Training with Stable Baselines3

Python
from rlxbt import RlxEnv, load_data
from stable_baselines3 import PPO
from stable_baselines3.common.vec_env import DummyVecEnv

# Load and split data
data = load_data("data/BTCUSDT_1h_with_indicators.csv")
train_data = data.iloc[:int(len(data)*0.7)].reset_index(drop=True)
test_data = data.iloc[int(len(data)*0.7):].reset_index(drop=True)

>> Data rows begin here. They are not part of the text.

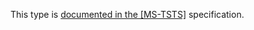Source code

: This type is [documented in the [MS-TSTS]](https://learn.microsoft.com/en-us/openspecs/windows_protocols/ms-tsts/5f95f657-89d2-472d-b4ab-b0595618dbd1) specification.
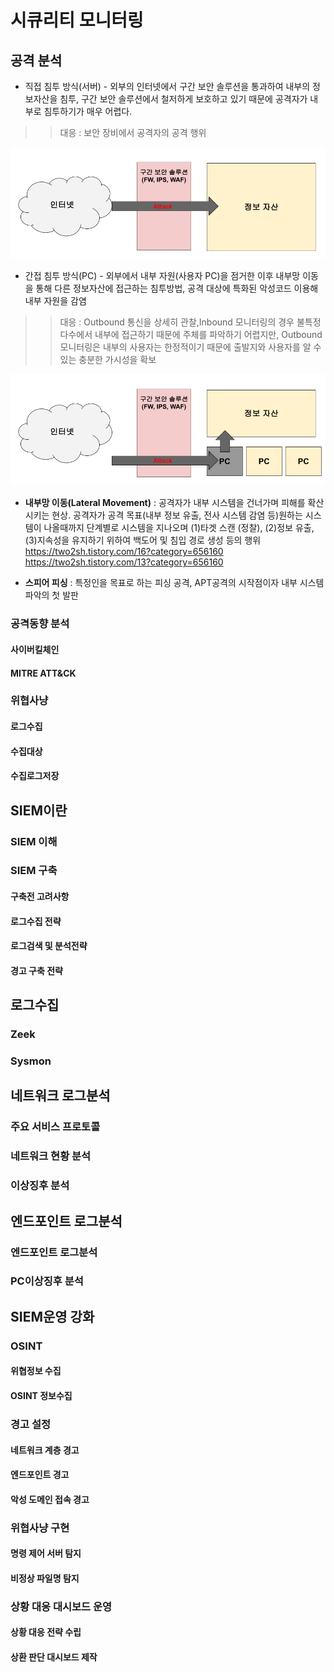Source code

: # 시큐리티 모니터링

## 공격 분석

- 직접 침투 방식(서버) - 외부의 인터넷에서 구간 보안 솔루션을 통과하여 내부의 정보자산을 침투, 구간 보안 솔루션에서 철저하게 보호하고 있기 때문에 공격자가 내부로 침투하기가 매우 어렵다.

>> 대응 : 보안 장비에서 공격자의 공격 행위

![직접침투](./images/직접침투.png)

- 간접 침투 방식(PC) - 외부에서 내부 자원(사용자 PC)을 점거한 이후 내부망 이동을 통해 다른 정보자산에 접근하는 침투방법, 공격 대상에 특화된 악성코드 이용해 내부 자원을 감염

>> 대응 : Outbound 통신을 상세히 관찰,Inbound 모니터링의 경우 불특정 다수에서 내부에 접근하기 때문에 주체를 파악하기 어렵지만, Outbound 모니터링은 내부의 사용자는 한정적이기 때문에 출발지와 사용자를 알 수 있는 충분한 가시성을 확보

![간접침투](./images/간접침투.png)

- __내부망 이동(Lateral Movement)__ : 공격자가 내부 시스템을 건너가며 피해를 확산시키는 현상. 공격자가 공격 목표(내부 정보 유출, 전사 시스템 감염 등)원하는 시스템이 나올때까지 단계별로 시스템을 지나오며 (1)타겟 스캔 (정찰), (2)정보 유출, (3)지속성을 유지하기 위하여 백도어 및 침입 경로 생성 등의 행위
<https://two2sh.tistory.com/16?category=656160>
<https://two2sh.tistory.com/13?category=656160>

- __스피어 피싱__ : 특정인을 목표로 하는 피싱 공격, APT공격의 시작점이자 내부 시스템 파악의 첫 발판

### 공격동향 분석

#### 사이버킬체인

#### MITRE ATT&CK



### 위협사냥

#### 로그수집

#### 수집대상

#### 수집로그저장


## SIEM이란

### SIEM 이해

### SIEM 구축

#### 구축전 고려사항

#### 로그수집 전략

#### 로그검색 및 분석전략

#### 경고 구축 전략


## 로그수집

### Zeek

### Sysmon

## 네트워크 로그분석

### 주요 서비스 프로토콜

### 네트워크 현황 분석

### 이상징후 분석



## 엔드포인트 로그분석

### 엔드포인트 로그분석

### PC이상징후 분석


## SIEM운영 강화

### OSINT

#### 위협정보 수집

#### OSINT 정보수집

### 경고 설정

#### 네트워크 계층 경고

#### 엔드포인트 경고



#### 악성 도메인 접속 경고

### 위협사냥 구현

#### 명령 제어 서버 탐지

#### 비정상 파일명 탐지

### 상황 대응 대시보드 운영

#### 상황 대응 전략 수립

#### 상환 판단 대시보드 제작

# Exit rules configuration
exit_rules = {
    "hold_bars": 12,
    "max_drawdown_percent": 5.0,
    "min_profit_percent": 1.5,
}

# Create vectorized environment
train_env = DummyVecEnv([
    lambda: RlxEnv(data=train_data, window_size=32, exit_rules=exit_rules)
])

# Train PPO agent
model = PPO(
    "MlpPolicy",
    train_env,
    verbose=1,
    ent_coef=0.02,
    learning_rate=3e-4
)
model.learn(total_timesteps=100_000)

# Evaluate on test set
test_env = RlxEnv(data=test_data, window_size=32, exit_rules=exit_rules)
obs, _ = test_env.reset()
done = False

while not done:
    action, _ = model.predict(obs, deterministic=True)
    obs, reward, done, truncated, info = test_env.step(int(action))

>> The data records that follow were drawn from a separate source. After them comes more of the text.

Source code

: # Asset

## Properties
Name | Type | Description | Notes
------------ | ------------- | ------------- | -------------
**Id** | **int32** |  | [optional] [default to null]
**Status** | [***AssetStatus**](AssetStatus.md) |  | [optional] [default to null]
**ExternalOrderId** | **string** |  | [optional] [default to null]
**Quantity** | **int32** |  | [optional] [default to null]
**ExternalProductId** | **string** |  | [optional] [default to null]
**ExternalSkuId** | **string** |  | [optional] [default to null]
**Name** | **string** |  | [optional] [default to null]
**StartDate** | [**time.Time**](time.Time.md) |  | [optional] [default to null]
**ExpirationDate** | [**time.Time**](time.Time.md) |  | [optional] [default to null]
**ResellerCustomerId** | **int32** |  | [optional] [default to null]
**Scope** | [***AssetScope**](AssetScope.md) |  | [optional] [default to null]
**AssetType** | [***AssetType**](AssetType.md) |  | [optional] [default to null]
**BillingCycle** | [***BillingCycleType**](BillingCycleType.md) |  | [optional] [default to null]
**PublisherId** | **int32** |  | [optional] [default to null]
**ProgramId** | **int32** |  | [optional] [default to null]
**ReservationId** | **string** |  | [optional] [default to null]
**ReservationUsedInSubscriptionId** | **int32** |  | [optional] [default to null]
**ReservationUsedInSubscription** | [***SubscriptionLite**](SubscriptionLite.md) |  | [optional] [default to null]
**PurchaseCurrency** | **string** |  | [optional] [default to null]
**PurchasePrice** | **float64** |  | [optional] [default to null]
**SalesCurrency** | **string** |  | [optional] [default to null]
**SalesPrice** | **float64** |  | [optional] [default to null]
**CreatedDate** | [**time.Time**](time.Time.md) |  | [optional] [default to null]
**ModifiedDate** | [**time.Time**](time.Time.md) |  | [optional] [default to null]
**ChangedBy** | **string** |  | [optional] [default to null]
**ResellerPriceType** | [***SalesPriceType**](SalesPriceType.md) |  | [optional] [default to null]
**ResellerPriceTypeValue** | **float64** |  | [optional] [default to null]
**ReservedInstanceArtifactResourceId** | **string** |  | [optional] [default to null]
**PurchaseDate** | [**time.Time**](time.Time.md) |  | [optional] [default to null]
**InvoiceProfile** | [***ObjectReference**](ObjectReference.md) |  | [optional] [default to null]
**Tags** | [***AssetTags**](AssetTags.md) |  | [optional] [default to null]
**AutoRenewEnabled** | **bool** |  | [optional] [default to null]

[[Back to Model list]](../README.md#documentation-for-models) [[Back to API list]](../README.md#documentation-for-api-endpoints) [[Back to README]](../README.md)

print(f"Total Return: {info['total_return']*100:+.2f}%")
print(f"Sharpe Ratio: {info['sharpe_ratio']:.4f}")

Real Training Results

PPO agent trained on BTCUSDT 1h data (100K steps, 30% holdout test set):

Exit Rules Return Sharpe Max DD Trades
No Rules (baseline) +14.31% 0.0390 26.67%95
Conservative (2% SL)+11.35%0.010222.14%2,475
Aggressive (5% SL)-23.88%-0.020040.20%963

Exit Reason Distribution (Conservative)

95.0%
Signal Exit
Agent decisions
3.9%
Max Drawdown
Stop-loss triggered
1.1%
Min Profit
Take-profit triggered

Exit Rules Configurations

No Rules

Agent controls everything
exit_rules = None

Conservative

Tight risk management
{
  "hold_bars": 48,
  "max_drawdown_percent": 2.0,
  "min_profit_percent": 3.0
}

Aggressive

Wider stops
{
  "hold_bars": 12,
  "max_drawdown_percent": 5.0,
  "min_profit_percent": 1.5
}

⚠️ RL Results Are Stochastic

Different training runs produce different results. For reliable conclusions, average across multiple seeds.

Best Practices

1. Use Exit Rules for Risk Management

Let the agent focus on timing. Exit rules handle downside protection.

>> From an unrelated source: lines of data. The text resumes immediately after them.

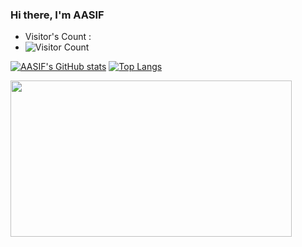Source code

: <h3 style="display:flex;justify-content: space-between;">
  <span>Hi there, I'm AASIF</span> 
</h3>

* Visitor's Count :
*  ![Visitor Count](https://profile-counter.glitch.me/AASIF/count.svg)

[![AASIF's GitHub stats](https://github-readme-stats.vercel.app/api?username=imaasif28&count_private=true&show_icons=true&theme=radical)](https://github.com/imaasif28/imaasif28/)            [![Top Langs](https://github-readme-stats.vercel.app/api/top-langs/?username=imaasif28&layout=compact&theme=radical)](https://github.com/imaasif28/imaasif28/)


<img src="https://user-images.githubusercontent.com/52796366/208589723-325d41bc-c155-4a0f-ad25-6886edc67089.png" width="450" height="250" />



<!--
**imaasif28/AASIF** is a ✨ _special_ ✨ repository because its `README.md` (this file) appears on your GitHub profile.

Here are some ideas to get you started:

- 🔭 I’m currently working on ...
- 🌱 I’m currently learning ...
- 👯 I’m looking to collaborate on ...
- 🤔 I’m looking for help with ...
- 💬 Ask me about ...
- 📫 How to reach me: ...
- 😄 Pronouns: ...
- ⚡ Fun fact: ...
-->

2. Train on 70%, Test on 30%

Always validate on out-of-sample data to detect overfitting.

3. Use Entropy Regularization

Set ent_coef=0.02 to encourage exploration.

4. Average Multiple Seeds

Run training 3-5 times with different seeds and average results.

5. Match hold_bars to Timeframe

For 1h data, 12-48 bars = 0.5-2 days. Adjust based on your strategy horizon.